FIG. 13 is a perspective view of the reservoir in the injection well and production well layout; and
FIGS. 14a, 14b, 14c, 14d, 14e and 14f illustrate various phases of the combustion process according to the layout shown in FIGS. 11 and 12.
The invention was developed in the course of carrying out an experimental investigation involving test runs carried out in a test cell or three dimensional physical model.
More particularly, a test cell 1, shown in FIGS. 5a, 5b, 5c and 6, was provided. The cell comprised a rectangular, closed, thin-walled stainless steel box 2. Dimension-wise, the box 2 formed a chamber 3 having an area of 40 square centimetres and height of 10 centimetres. The thickness of each box wall was 4 millimetres. The chamber 3 was filled with a sand pack 4 consisting of a mixture of sand, oil and water. The composition of the uniform mixture charged into the chamber 3 was:
sand- 83-87 wt. %
oil- 11-14 wt. %
water- 2-3 wt. %
The porosity of the sand pack 4 was about 30% and the permeability was about 10 darcys.
The loaded cell box 2 was placed inside a larger aluminum box 5 and the space between them was filled with vermiculite powder insulation.
Sixty type K thermocouples 6, positioned at 6 cm intervals as shown in FIGS. 5a, 5b, 5c and 6, extended through the wall of the cell 1 into the sand pack 4, for measuring the three dimensional temperature distribution in the sand pack 4.
To compensate for heat losses, the cell 1 was wound with heating tape (not shown). This heat source was controlled manually, on demand, in response to the observed combustion peak temperature and adjacent wall temperature values. The temperature at the wall of the cell was kept a few degrees ° C. less than the temperature inside the sand, close to the wall. In this way, the quasi-adiabatic character of the run was assured.
A cell heater 7 was embedded in the top section of the sand pack 4 at the air injection end, for raising the temperature in the region of the injection well 8 to ignition temperature.
One or more simulated air injection wells 8 were provided at the injection end of the cell 1. A simulated production well 9 was provided at the opposite or production end of the cell 1.

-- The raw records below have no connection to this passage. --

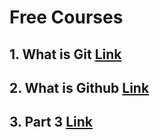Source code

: # Free Courses
## 1. What is Git **[Link](https://youtu.be/hrTQipWp6co?si=XQApPyOhQ0ZXWS0u)**
## 2. What is Github **[Link](https://youtu.be/1ibmWyt8hfw?si=kQ2NwcuiVHFm2P73)**
## 3. Part 3 **[Link]([https://youtu.be/1ibmWyt8hfw?si=kQ2NwcuiVHFm2P73](https://youtu.be/Q1kHG842HoI?si=Ex257vbFladTcsKP))**
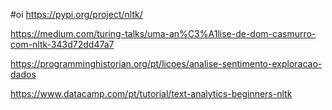 #oi
https://pypi.org/project/nltk/

https://medium.com/turing-talks/uma-an%C3%A1lise-de-dom-casmurro-com-nltk-343d72dd47a7

https://programminghistorian.org/pt/licoes/analise-sentimento-exploracao-dados

https://www.datacamp.com/pt/tutorial/text-analytics-beginners-nltk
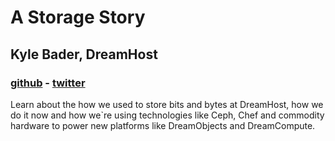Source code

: # A Storage Story
## Kyle Bader, DreamHost
### [github](https://github.com/mmgaggle) - [twitter](http://twitter.com/mmgaggle)

Learn about the how we used to store bits and bytes at DreamHost, how we do it
now and how we`re using technologies like Ceph, Chef and commodity hardware to
power new platforms like DreamObjects and DreamCompute.
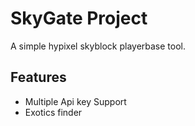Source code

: # SkyGate Project

A simple hypixel skyblock playerbase tool.

## Features
- Multiple Api key Support
- Exotics finder

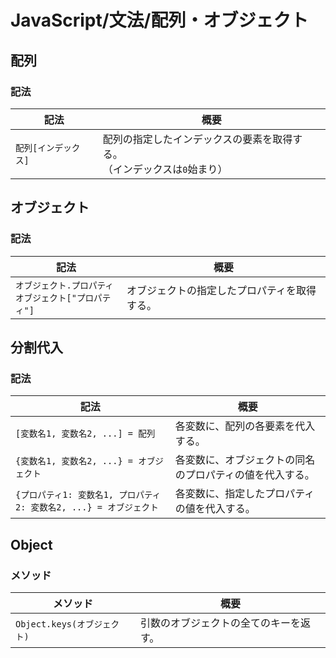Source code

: # JavaScript/文法/配列・オブジェクト

## 配列

### 記法

| 記法                 | 概要                                                         |
| -------------------- | ------------------------------------------------------------ |
| `配列[インデックス]` | 配列の指定したインデックスの要素を取得する。<br />（インデックスは`0`始まり） |

## オブジェクト

### 記法

| 記法                                                        | 概要                                         |
| ----------------------------------------------------------- | -------------------------------------------- |
| `オブジェクト.プロパティ`<br />`オブジェクト["プロパティ"]` | オブジェクトの指定したプロパティを取得する。 |

## 分割代入

### 記法

| 記法                                                         | 概要                                                     |
| ------------------------------------------------------------ | -------------------------------------------------------- |
| `[変数名1, 変数名2, ...] = 配列`                             | 各変数に、配列の各要素を代入する。                       |
| `{変数名1, 変数名2, ...} = オブジェクト`                     | 各変数に、オブジェクトの同名のプロパティの値を代入する。 |
| `{プロパティ1: 変数名1, プロパティ2: 変数名2, ...} = オブジェクト` | 各変数に、指定したプロパティの値を代入する。             |

## Object

### メソッド

| メソッド                    | 概要                                   |
| --------------------------- | -------------------------------------- |
| `Object.keys(オブジェクト)` | 引数のオブジェクトの全てのキーを返す。 |

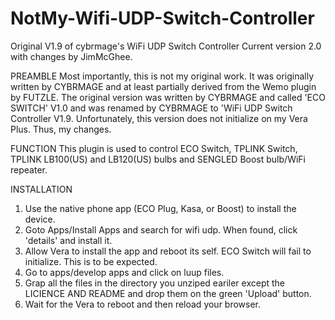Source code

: # NotMy-Wifi-UDP-Switch-Controller
Original V1.9 of cybrmage's WiFi UDP Switch Controller
Current version 2.0 with changes by JimMcGhee.

PREAMBLE
Most importantly, this is not my original work.  It was originally written by CYBRMAGE and at least partially derived 
from the Wemo plugin by FUTZLE.
The original version was written by CYBRMAGE and called 'ECO SWITCH' V1.0 and was renamed by CYBRMAGE to 'WiFi UDP 
Switch Controller V1.9.
Unfortunately, this version does not initialize on my Vera Plus.  Thus, my changes.

FUNCTION
This plugin is used to control ECO Switch, TPLINK Switch, TPLINK LB100(US) and LB120(US) bulbs and SENGLED Boost bulb/WiFi 
repeater.

INSTALLATION
1. Use the native phone app (ECO Plug, Kasa, or Boost) to install the device.
2. Goto Apps/Install Apps and search for wifi udp.  When found, click 'details' and install it.
3. Allow Vera to install the app and reboot its self.  ECO Switch will fail to initialize.  This is to be expected.
4. Go to apps/develop apps and click on luup files.
5. Grap all the files in the directory you unziped eariler except the LICIENCE AND README and drop them on the green 'Upload' 
    button.
6. Wait for the Vera to reboot and then reload your browser.
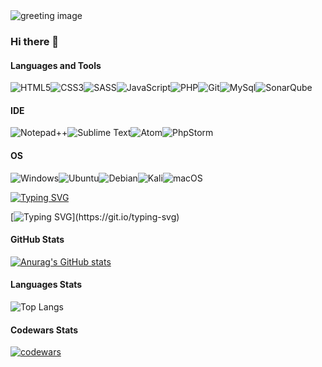 <img src='https://png.pngtree.com/thumb_back/fh260/background/20220522/pngtree-programming-and-coding-banner-working-image_1375029.jpg' alt='greeting image'>

### Hi there 👋

#### Languages and Tools

![HTML5](https://img.shields.io/badge/-HTML5-2C1F2D?style=for-the-badge&logo=HTML5)![CSS3](https://img.shields.io/badge/-CSS3-2C1F2D?style=for-the-badge&logo=CSS3)![SASS](https://img.shields.io/badge/-SASS-2C1F2D?style=for-the-badge&logo=SASS)![JavaScript](https://img.shields.io/badge/-JavaScript-2C1F2D?style=for-the-badge&logo=JavaScript)![PHP](https://img.shields.io/badge/-PHP-2C1F2D?style=for-the-badge&logo=PHP)![Git](https://img.shields.io/badge/-Git-2C1F2D?style=for-the-badge&logo=Git)![MySql](https://img.shields.io/badge/-MySql-2C1F2D?style=for-the-badge&logo=MySql)![SonarQube](https://img.shields.io/badge/Sonarqube-5190cf?style=for-the-badge&logo=sonarqube&logoColor=white)

#### IDE

![Notepad++](https://img.shields.io/badge/Notepad++-90E59A.svg?style=for-the-badge&logo=notepad%2b%2b&logoColor=black)![Sublime Text](https://img.shields.io/badge/sublime_text-%23575757.svg?style=for-the-badge&logo=sublime-text&logoColor=important)![Atom](https://img.shields.io/badge/Atom-%2366595C.svg?style=for-the-badge&logo=atom&logoColor=white)![PhpStorm](http://img.shields.io/badge/-PHPStorm-181717?style=for-the-badge&logo=phpstorm&logoColor=white)

#### OS

![Windows](https://img.shields.io/badge/Windows-0078D6?style=for-the-badge&logo=windows&logoColor=white)![Ubuntu](https://img.shields.io/badge/Ubuntu-E95420?style=for-the-badge&logo=ubuntu&logoColor=white)![Debian](https://img.shields.io/badge/Debian-D70A53?style=for-the-badge&logo=debian&logoColor=white)![Kali](https://img.shields.io/badge/Kali-268BEE?style=for-the-badge&logo=kalilinux&logoColor=white)![macOS](https://img.shields.io/badge/mac%20os-000000?style=for-the-badge&logo=macos&logoColor=F0F0F0)


[![Typing SVG](https://readme-typing-svg.demolab.com?font=Fira+Code&size=30&pause=27000&color=FFFFFF&background=0D1117&random=false&width=435&lines=cat+%2Fabout_me.txt)](https://git.io/typing-svg)

[![Typing SVG](https://readme-typing-svg.demolab.com?font=Fira+Code&duration=3000&pause=500&color=FFFFFF&background=0D1117&multiline=true&random=false&width=670&height=250&lines=%D0%AF+backend+%D0%BF%D1%80%D0%BE%D0%B3%D1%80%D0%B0%D0%BC%D0%BC%D0%B8%D1%81%D1%82+%D0%BD%D0%B0+PHP.;%D0%98%D0%B7%D1%83%D1%87%D0%B0%D1%8E%2F%D0%BF%D1%80%D0%B0%D0%BA%D1%82%D0%B8%D0%BA%D1%83%D1%8E+%D0%B2%D0%B5%D0%B1-%D1%80%D0%B0%D0%B7%D1%80%D0%B0%D0%B1%D0%BE%D1%82%D0%BA%D1%83+%D0%B1%D0%BE%D0%BB%D0%B5%D0%B5+4+%D0%BB%D0%B5%D1%82.;%D0%97%D0%B0+%D1%8D%D1%82%D0%BE+%D0%B2%D1%80%D0%B5%D0%BC%D1%8F+%D1%83%D1%81%D0%BF%D0%B5%D0%BB+%D0%B8%D0%B7%D1%83%D1%87%D0%B8%D1%82%D1%8C+%D0%B1%D0%BE%D0%BB%D1%8C%D1%88%D0%BE%D0%B5+%D0%BA%D0%BE%D0%BB-%D0%B2%D0%BE;%D1%8F%D0%B7%D1%8B%D0%BA%D0%BE%D0%B2+%D0%B8+%D1%82%D0%B5%D1%85%D0%BD%D0%BE%D0%BB%D0%BE%D0%B3%D0%B8%D0%B9%2C+%D1%82%D0%B0%D0%BA%D0%B8%D1%85+%D0%BA%D0%B0%D0%BA%3A;Docker%2C+PHP%2C+JS%2C+Python%2C+Bash%2C+HTML%2C+CSS%2C+SCSS.+;%D0%9F%D0%BE%D0%BB%D1%83%D1%87%D0%B8%D0%BB+%D0%BF%D1%80%D0%B0%D0%BA%D1%82%D0%B8%D0%BA%D1%83+%D1%80%D0%B0%D0%B1%D0%BE%D1%82%D1%8B+%D1%81+%D1%80%D0%B0%D0%B7%D0%BB%D0%B8%D1%87%D0%BD%D1%8B%D0%BC%D0%B8+%D0%9E%D0%A1.;Windows%2C+Ubuntu%2C+Debian%2C+Kali+Linux.;%D0%A2%D0%B0%D0%BA%D0%B6%D0%B5+%D0%B8%D0%B7%D1%83%D1%87%D0%B0%D1%8E+%D0%B8+%D0%B8%D0%BD%D1%82%D0%B5%D1%80%D0%B5%D1%81%D1%83%D1%8E%D1%81%D1%8C+%D0%B8%D0%BD%D1%84%D0%BE%D1%80%D0%BC%D0%B0%D1%86%D0%B8%D0%BE%D0%BD%D0%BD%D0%BE%D0%B9+%D0%B1%D0%B5%D0%B7%D0%BE%D0%BF%D0%B0%D1%81%D0%BD%D0%BE%D1%81%D1%82%D1%8C%D1%8E%2C;%D0%B0+%D0%B2+%D0%BE%D1%81%D0%BE%D0%B1%D0%B5%D0%BD%D0%BD%D0%BE%D1%81%D1%82%D0%B8+%D1%82%D0%B5%D1%81%D1%82%D0%B8%D1%80%D0%BE%D0%B2%D0%B0%D0%BD%D0%B8%D0%B5%D0%BC+%D0%BD%D0%B0+%D0%BF%D1%80%D0%BE%D0%BD%D0%B8%D0%BA%D0%BD%D0%BE%D0%B2%D0%B5%D0%BD%D0%B8%D0%B5.)](https://git.io/typing-svg)


#### GitHub Stats

[![Anurag's GitHub stats](https://github-readme-stats.vercel.app/api?username=NikolaiProgramist)](https://github.com/anuraghazra/github-readme-stats&show_icons=true&theme=dark)

#### Languages Stats

![Top Langs](https://github-readme-stats.vercel.app/api/top-langs/?username=NikolaiProgramist
)

#### Codewars Stats

[![codewars](https://www.codewars.com/users/Nikolai_PRO_1/badges/large)](https://www.codewars.com/users/Nikolai_PRO_1)

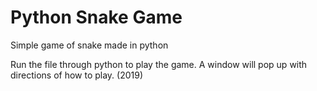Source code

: # Python Snake Game
Simple game of snake made in python

Run the file through python to play the game. A window will pop up with directions of how to play. (2019)
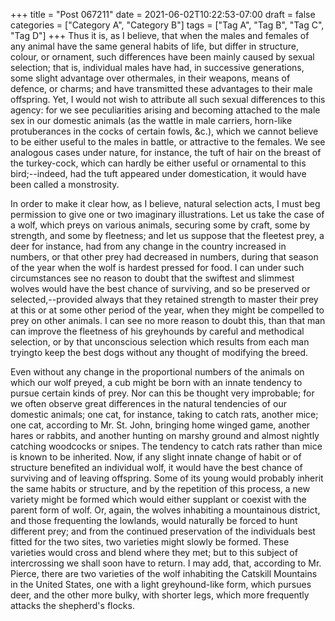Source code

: +++
title = "Post 067211"
date = 2021-06-02T10:22:53-07:00
draft = false
categories = ["Category A", "Category B"]
tags = ["Tag A", "Tag B", "Tag C", "Tag D"]
+++
Thus it is, as I believe, that when the males and females of any animal have the same general habits of life, but differ in structure, colour, or ornament, such differences have been mainly caused by sexual selection; that is, individual males have had, in successive generations, some slight advantage over othermales, in their weapons, means of defence, or charms; and have transmitted these advantages to their male offspring. Yet, I would not wish to attribute all such sexual differences to this agency: for we see peculiarities arising and becoming attached to the male sex in our domestic animals (as the wattle in male carriers, horn-like protuberances in the cocks of certain fowls, &c.), which we cannot believe to be either useful to the males in battle, or attractive to the females. We see analogous cases under nature, for instance, the tuft of hair on the breast of the turkey-cock, which can hardly be either useful or ornamental to this bird;--indeed, had the tuft appeared under domestication, it would have been called a monstrosity.

In order to make it clear how, as I believe, natural selection acts, I must beg permission to give one or two imaginary illustrations. Let us take the case of a wolf, which preys on various animals, securing some by craft, some by strength, and some by fleetness; and let us suppose that the fleetest prey, a deer for instance, had from any change in the country increased in numbers, or that other prey had decreased in numbers, during that season of the year when the wolf is hardest pressed for food. I can under such circumstances see no reason to doubt that the swiftest and slimmest wolves would have the best chance of surviving, and so be preserved or selected,--provided always that they retained strength to master their prey at this or at some other period of the year, when they might be compelled to prey on other animals. I can see no more reason to doubt this, than that man can improve the fleetness of his greyhounds by careful and methodical selection, or by that unconscious selection which results from each man tryingto keep the best dogs without any thought of modifying the breed.

Even without any change in the proportional numbers of the animals on which our wolf preyed, a cub might be born with an innate tendency to pursue certain kinds of prey. Nor can this be thought very improbable; for we often observe great differences in the natural tendencies of our domestic animals; one cat, for instance, taking to catch rats, another mice; one cat, according to Mr. St. John, bringing home winged game, another hares or rabbits, and another hunting on marshy ground and almost nightly catching woodcocks or snipes. The tendency to catch rats rather than mice is known to be inherited. Now, if any slight innate change of habit or of structure benefited an individual wolf, it would have the best chance of surviving and of leaving offspring. Some of its young would probably inherit the same habits or structure, and by the repetition of this process, a new variety might be formed which would either supplant or coexist with the parent form of wolf. Or, again, the wolves inhabiting a mountainous district, and those frequenting the lowlands, would naturally be forced to hunt different prey; and from the continued preservation of the individuals best fitted for the two sites, two varieties might slowly be formed. These varieties would cross and blend where they met; but to this subject of intercrossing we shall soon have to return. I may add, that, according to Mr. Pierce, there are two varieties of the wolf inhabiting the Catskill Mountains in the United States, one with a light greyhound-like form, which pursues deer, and the other more bulky, with shorter legs, which more frequently attacks the shepherd's flocks.
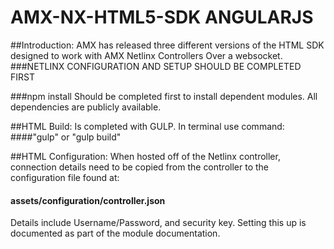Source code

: # AMX-NX-HTML5-SDK ANGULARJS 
##Introduction:
AMX has released three different versions of the HTML SDK designed to work with AMX Netlinx Controllers Over a websocket.
###NETLINX CONFIGURATION AND SETUP SHOULD BE COMPLETED FIRST

###npm install
Should be completed first to install dependent modules.  All dependencies are publicly available.

##HTML Build:
Is completed with GULP.  In terminal use command:
####"gulp" or "gulp build"

##HTML Configuration:
When hosted off of the Netlinx controller, connection details need to be copied from the controller to the configuration file
found at:
#### assets/configuration/controller.json

Details include Username/Password, and security key.  Setting this up is documented as part of the module documentation.

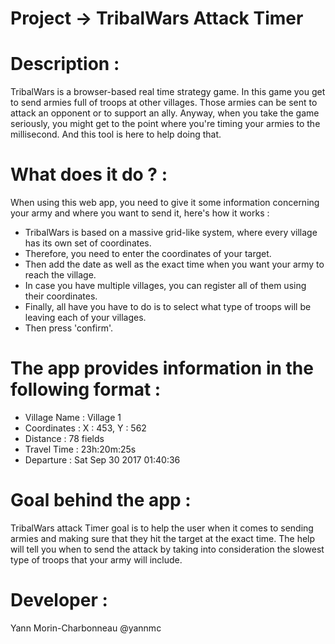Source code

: # Project -> TribalWars Attack Timer

# Description :

TribalWars is a browser-based real time strategy game. In this game you get to send armies full of troops at other villages. Those armies can be sent to attack an opponent or to support an ally. Anyway, when you take the game seriously, you might get to the point where you're timing your armies to the millisecond. And this tool is here to help doing that.
  
# What does it do ? :

When using this web app, you need to give it some information concerning your army and where you want to send it, here's how it works :

 - TribalWars is based on a massive grid-like system, where every village has its own set of coordinates. 
 - Therefore, you need to enter the coordinates of your target.
 - Then add the date as well as the exact time when you want your army to reach the village.
 - In case you have multiple villages, you can register all of them using their coordinates.
 - Finally, all have you have to do is to select what type of troops will be leaving each of your villages.
 - Then press 'confirm'.
 
# The app provides information in the following format :

 - Village Name : Village 1
 - Coordinates : X : 453, Y : 562 
 - Distance : 78 fields
 - Travel Time : 23h:20m:25s
 - Departure : Sat Sep 30 2017 01:40:36

# Goal behind the app :
  
TribalWars attack Timer goal is to help the user when it comes to sending armies and making sure that they hit the target at the exact time. The help will tell you when to send the attack by taking into consideration the slowest type of troops that your army will include.
 
# Developer : 
Yann Morin-Charbonneau @yannmc
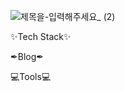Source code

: ![제목을-입력해주세요_ (2)](https://github.com/user-attachments/assets/f83263dd-5f72-41bd-977f-d3270f00dcca)


✨Tech Stack✨


✒Blog✒



💻Tools💻
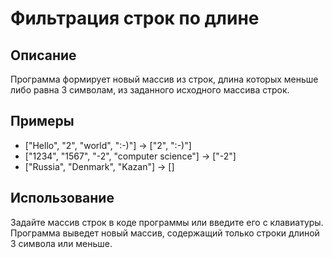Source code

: # Фильтрация строк по длине

## Описание
Программа формирует новый массив из строк, длина которых меньше либо равна 3 символам, из заданного исходного массива строк.

## Примеры
- ["Hello", "2", "world", ":-)"] → ["2", ":-)"]
- ["1234", "1567", "-2", "computer science"] → ["-2"]
- ["Russia", "Denmark", "Kazan"] → []

## Использование
Задайте массив строк в коде программы или введите его с клавиатуры. Программа выведет новый массив, содержащий только строки длиной 3 символа или меньше.
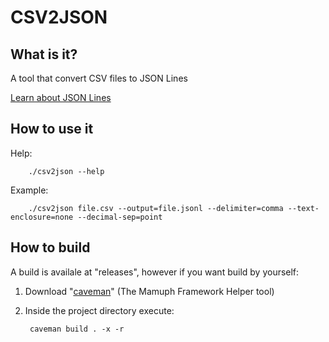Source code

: CSV2JSON
========

What is it?
-----------

A tool that convert CSV files to JSON Lines

[Learn about JSON Lines](http://jsonlines.org)


How to use it
-------------

Help:
        
        ./csv2json --help
        
        
Example:

        ./csv2json file.csv --output=file.jsonl --delimiter=comma --text-enclosure=none --decimal-sep=point
        
        

How to build
------------

A build is availale at "releases", however if you want build by yourself:

1. Download "[caveman](https://github.com/Mamuph/caveman/releases)" (The Mamuph Framework Helper tool)
2. Inside the project directory execute:

        caveman build . -x -r
        
     

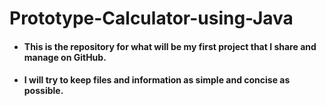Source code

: # Prototype-Calculator-using-Java

* #### This is the repository for what will be my first project that I share and manage on GitHub.
* #### I will try to keep files and information as simple and concise as possible.
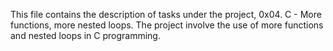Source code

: This file contains the description of tasks under the project, 0x04. C - More functions, more nested loops.
The project involve the use of more functions and nested loops in C programming.
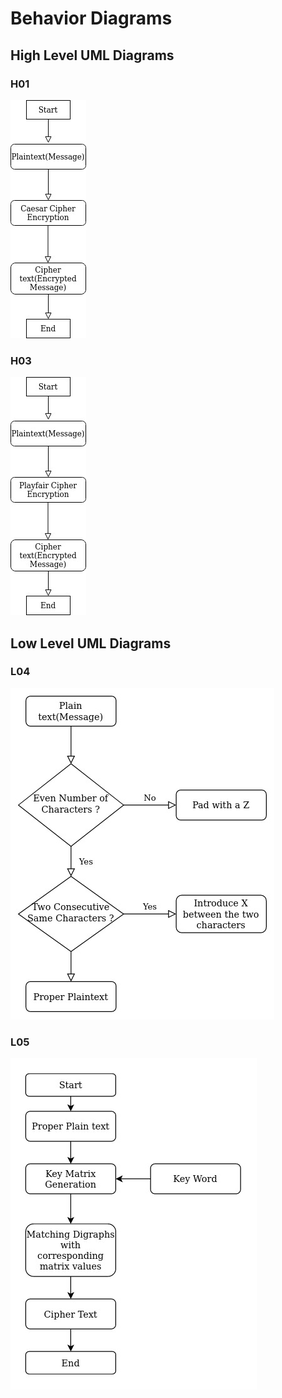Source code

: # Behavior Diagrams

## High Level UML Diagrams

### H01
![H01](https://github.com/NalinBharathiEaswaramoorthy/StepIn_MiniProject_C/blob/master/2_Architecture/behavior%20Diagrams/H01.jpg)
### H03
![H03](https://github.com/NalinBharathiEaswaramoorthy/StepIn_MiniProject_C/blob/master/2_Architecture/behavior%20Diagrams/H02.jpg)

## Low Level UML Diagrams

### L04
![L04](https://github.com/NalinBharathiEaswaramoorthy/StepIn_MiniProject_C/blob/master/2_Architecture/behavior%20Diagrams/L04.jpg)
### L05
![L05](https://github.com/NalinBharathiEaswaramoorthy/StepIn_MiniProject_C/blob/master/2_Architecture/behavior%20Diagrams/L05.jpg)


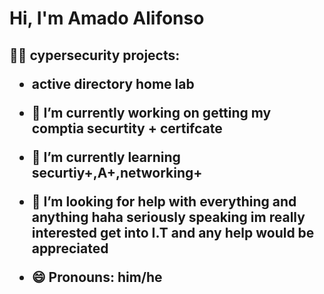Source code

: <h1>Hi, I'm Amado Alifonso

<h2>👨‍💻 cypersecurity projects:

- active directory home lab



- 🔭 I’m currently working on getting my comptia securtity + certifcate
- 🌱 I’m currently learning securtiy+,A+,networking+
- 🤔 I’m looking for help with everything and anything haha seriously speaking im really interested get into I.T and any help would be appreciated
- 😄 Pronouns: him/he 
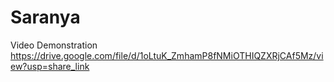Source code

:# Saranya
Video Demonstration https://drive.google.com/file/d/1oLtuK_ZmhamP8fNMiOTHIQZXRjCAf5Mz/view?usp=share_link
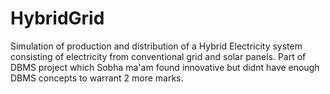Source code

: # HybridGrid
Simulation of production and distribution of a Hybrid Electricity system consisting of electricity from conventional grid and solar panels.
Part of DBMS project which Sobha ma'am found innovative but didnt have enough DBMS concepts to warrant 2 more marks.
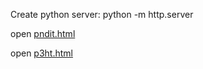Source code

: Create python server: python -m http.server

open [pndit.html](http://localhost:8000/pndit.html)

open [p3ht.html](http://localhost:8000/p3ht.html)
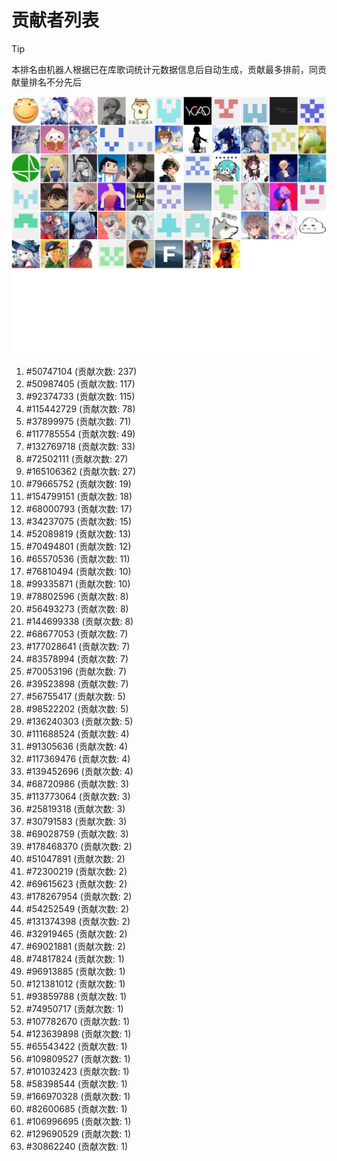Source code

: # 贡献者列表

> [!TIP]
> 本排名由机器人根据已在库歌词统计元数据信息后自动生成，贡献最多排前，同贡献量排名不分先后

![贡献者头像画廊](./CONTRIBUTORS.svg)

1. #50747104 (贡献次数: 237)
2. #50987405 (贡献次数: 117)
3. #92374733 (贡献次数: 115)
4. #115442729 (贡献次数: 78)
5. #37899975 (贡献次数: 71)
6. #117785554 (贡献次数: 49)
7. #132769718 (贡献次数: 33)
8. #72502111 (贡献次数: 27)
9. #165106362 (贡献次数: 27)
10. #79665752 (贡献次数: 19)
11. #154799151 (贡献次数: 18)
12. #68000793 (贡献次数: 17)
13. #34237075 (贡献次数: 15)
14. #52089819 (贡献次数: 13)
15. #70494801 (贡献次数: 12)
16. #65570536 (贡献次数: 11)
17. #76810494 (贡献次数: 10)
18. #99335871 (贡献次数: 10)
19. #78802596 (贡献次数: 8)
20. #56493273 (贡献次数: 8)
21. #144699338 (贡献次数: 8)
22. #68677053 (贡献次数: 7)
23. #177028641 (贡献次数: 7)
24. #83578994 (贡献次数: 7)
25. #70053196 (贡献次数: 7)
26. #39523898 (贡献次数: 7)
27. #56755417 (贡献次数: 5)
28. #98522202 (贡献次数: 5)
29. #136240303 (贡献次数: 5)
30. #111688524 (贡献次数: 4)
31. #91305636 (贡献次数: 4)
32. #117369476 (贡献次数: 4)
33. #139452696 (贡献次数: 4)
34. #68720986 (贡献次数: 3)
35. #113773064 (贡献次数: 3)
36. #25819318 (贡献次数: 3)
37. #30791583 (贡献次数: 3)
38. #69028759 (贡献次数: 3)
39. #178468370 (贡献次数: 2)
40. #51047891 (贡献次数: 2)
41. #72300219 (贡献次数: 2)
42. #69615623 (贡献次数: 2)
43. #178267954 (贡献次数: 2)
44. #54252549 (贡献次数: 2)
45. #131374398 (贡献次数: 2)
46. #32919465 (贡献次数: 2)
47. #69021881 (贡献次数: 2)
48. #74817824 (贡献次数: 1)
49. #96913885 (贡献次数: 1)
50. #121381012 (贡献次数: 1)
51. #93859788 (贡献次数: 1)
52. #74950717 (贡献次数: 1)
53. #107782670 (贡献次数: 1)
54. #123639898 (贡献次数: 1)
55. #65543422 (贡献次数: 1)
56. #109809527 (贡献次数: 1)
57. #101032423 (贡献次数: 1)
58. #58398544 (贡献次数: 1)
59. #166970328 (贡献次数: 1)
60. #82600685 (贡献次数: 1)
61. #106996695 (贡献次数: 1)
62. #129690529 (贡献次数: 1)
63. #30862240 (贡献次数: 1)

The positioning and vertical or horizontal disposition of the wells 8, 9 are shown schematically in FIGS. 1a, 1b, 2a, 2b, 3, 4a and 4b for the five test runs reported on below.
As shown in FIGS. 1a, 1b for run 1-D, the air injection and production wells 8, 9 were short and coplanar. They were both completed under the horizontal mid-plane of the sand pack 4. This arrangement simulated vertical injection and production wells completed at about the same depth. As shown in FIGS. 2a, 2b for run 2-D, the air injection well 8 was short and positioned relatively high in the sand pack 4. The production well 9 was horizontal, elongated, positioned low in the sand pack 4 relative to the injection well 8 and positioned with its toe 10 adjacent to but spaced from the injection well. As shown in FIG. 3 for runs 3-D and 4-W, a row 11 of vertical injection wells 8, positioned laterally across the sand pack 4, were provided. The injection wells were located relatively high in the sand pack. The production well 9 was horizontal, elongated, positioned low in the sand pack and had its toe adjacent to but spaced from the injection wells. As shown in FIGS. 4a, 4b for run 5-D, a single vertical air injection well 8 was provided high in the sand pack 4 and a pair of horizontal production wells 9 were provided low in the pack. The production wells were laterally spaced relative to the injection well, to provide a staggered line drive system.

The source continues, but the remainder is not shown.